Cette semaine, les coups de cœur #435, Louise Almar et Christine Kuzbinki, mêlent l’intime au contemplatif. L’une se plaît à raconter de petites histoires énigmatiques, quand l’autre cherche à aller à l’essence des émotions.
Christine Kuzbinski
Chargée de communication à temps partiel et photographe autodidacte, Christine Kuzbinski fait de sa curiosité expansive une force créatrice puissante. Attirée par le voyage et par tout ce qu’il offre, elle aime se laisser porter pleinement dans l’atmosphère voluptueuse d’un lieu afin d’y figer toutes les petites choses agréables qui s’y déposent. « Pendant de nombreuses années, la danse a été mon principal moyen d’expression laissant peu de place à toute autre forme de pratique artistique. Une blessure m’a obligée à arrêter complètement et je n’ai repris que de manière épisodique depuis… J’ai toujours aimé la photographie, car le champ des possibles est infini. C’est un médium qui est accessible à tous·tes. J’aime l’idée qu’il puisse s’exprimer sur des supports différents », avoue-t-elle. Inspirée par les beaux livres, les couleurs enivrantes de Sally Mann ou l’œuvre de Josef Koudelka, autant que par les visages de ses proches, parents et enfants, Christine Kuzbinski entend aller à l’essentiel, au cœur des émotions.

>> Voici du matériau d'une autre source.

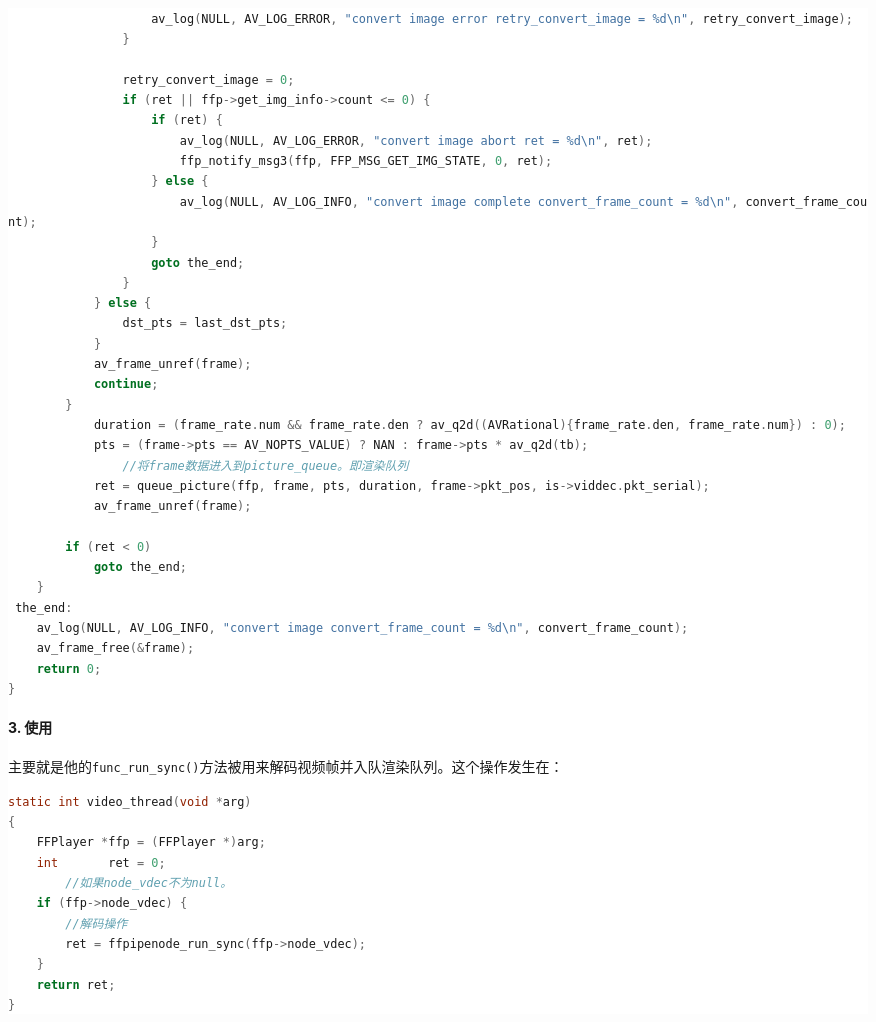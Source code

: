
 ``` c
                    av_log(NULL, AV_LOG_ERROR, "convert image error retry_convert_image = %d\n", retry_convert_image);
                }

                retry_convert_image = 0;
                if (ret || ffp->get_img_info->count <= 0) {
                    if (ret) {
                        av_log(NULL, AV_LOG_ERROR, "convert image abort ret = %d\n", ret);
                        ffp_notify_msg3(ffp, FFP_MSG_GET_IMG_STATE, 0, ret);
                    } else {
                        av_log(NULL, AV_LOG_INFO, "convert image complete convert_frame_count = %d\n", convert_frame_count);
                    }
                    goto the_end;
                }
            } else {
                dst_pts = last_dst_pts;
            }
            av_frame_unref(frame);
            continue;
        }
            duration = (frame_rate.num && frame_rate.den ? av_q2d((AVRational){frame_rate.den, frame_rate.num}) : 0);
            pts = (frame->pts == AV_NOPTS_VALUE) ? NAN : frame->pts * av_q2d(tb);
      			//将frame数据进入到picture_queue。即渲染队列
            ret = queue_picture(ffp, frame, pts, duration, frame->pkt_pos, is->viddec.pkt_serial);
            av_frame_unref(frame);

        if (ret < 0)
            goto the_end;
    }
 the_end:
    av_log(NULL, AV_LOG_INFO, "convert image convert_frame_count = %d\n", convert_frame_count);
    av_frame_free(&frame);
    return 0;
}
```



#### 3. 使用

主要就是他的`func_run_sync()`方法被用来解码视频帧并入队渲染队列。这个操作发生在：

``` c
static int video_thread(void *arg)
{
    FFPlayer *ffp = (FFPlayer *)arg;
    int       ret = 0;
		//如果node_vdec不为null。
    if (ffp->node_vdec) {
      	//解码操作
        ret = ffpipenode_run_sync(ffp->node_vdec);
    }
    return ret;
}
```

Une mission qu’elle s’est également donnée dans son ouvrage autoédité (É)MOUVANCES, sorti en décembre 2022. Des gouttes d’eau sur un visage plongé dans ses pensées, une ombre de pas élancés, des linges accrochés au ciel… Sensible aux autres et cherchant à dévoiler l’intime sans trop s’épancher, l’artiste réalise des monochromes d’une poésie subtilement composée. « Le noir et blanc correspond à ce que j’ai envie d’exprimer : le temps qui passe, l’intimité. Le côté intemporel et nostalgique. Selon moi, il est plus simple de provoquer l’émotion. Il laisse la part belle à l’imagination de celui ou celle qui regarde et sublime à merveille la lumière, quelle qu’en soit l’intensité », conclut-elle.
© Christine Kuzbinski
Louise Almar
« Ma première photographie date de quelques mois après la naissance de ma fille, il y a 11 ans. Contre toute attente, la maternité m’a donné le courage de créer mes propres images, le besoin impérieux de m’exprimer alors que je me sentais amputée de mot. Les photographies m’ont aidée et chacune d’entre elles est une alternative formelle d’un témoignage du présent, tel un herbier. La photographie a aussi été « ma chambre à moi » et un biais pour transcender l’ordinaire. » Après un passage par les beaux-arts et des études d’édition, Louise Almar – un pseudonyme qu’elle s’est donné de façon à s’affranchir de toutes étiquettes identitaires –, dit fabriquer des images plus qu’elle n’en capture. Installée en Bretagne, l’artiste aime s’inspirer de ses lectures et des émotions qu’elles lui suscitent. Se croisent alors des influences diverses comme les écrivaines Annie Arnaux ou Joyces Carol Oates, mais aussi des artistes et photographes « jusqu’au-boutistes » telles que Lee Miller ou Nan Goldin. « Mon univers est un travail sur l’intime, le mien et celui des vies que je croise. Une tentative de connexion directe avec des émotions enfouies. Ce sont des témoignages avant tout, toujours nuancés, car les titres que je donne à mes images sont des pistes. Un parfum de solitude aussi, celle qui nous lie, mais ne nous rapproche pas. Une sorte de journal ou mes expériences sont épinglées par des images en forme d’illustrations. Travailler sur les résonnances entre les formes, les matières et les lumières me permet de transcender le sujet, de m’en extraire », confie-t-elle. Ainsi sont fabriquées des images telles des histoires à raconter, des petits morceaux de contes sordides qui titillent nos sens pour nous laisser avec plusieurs questions en suspens et dont les réponses resteront enfouies dans le noir.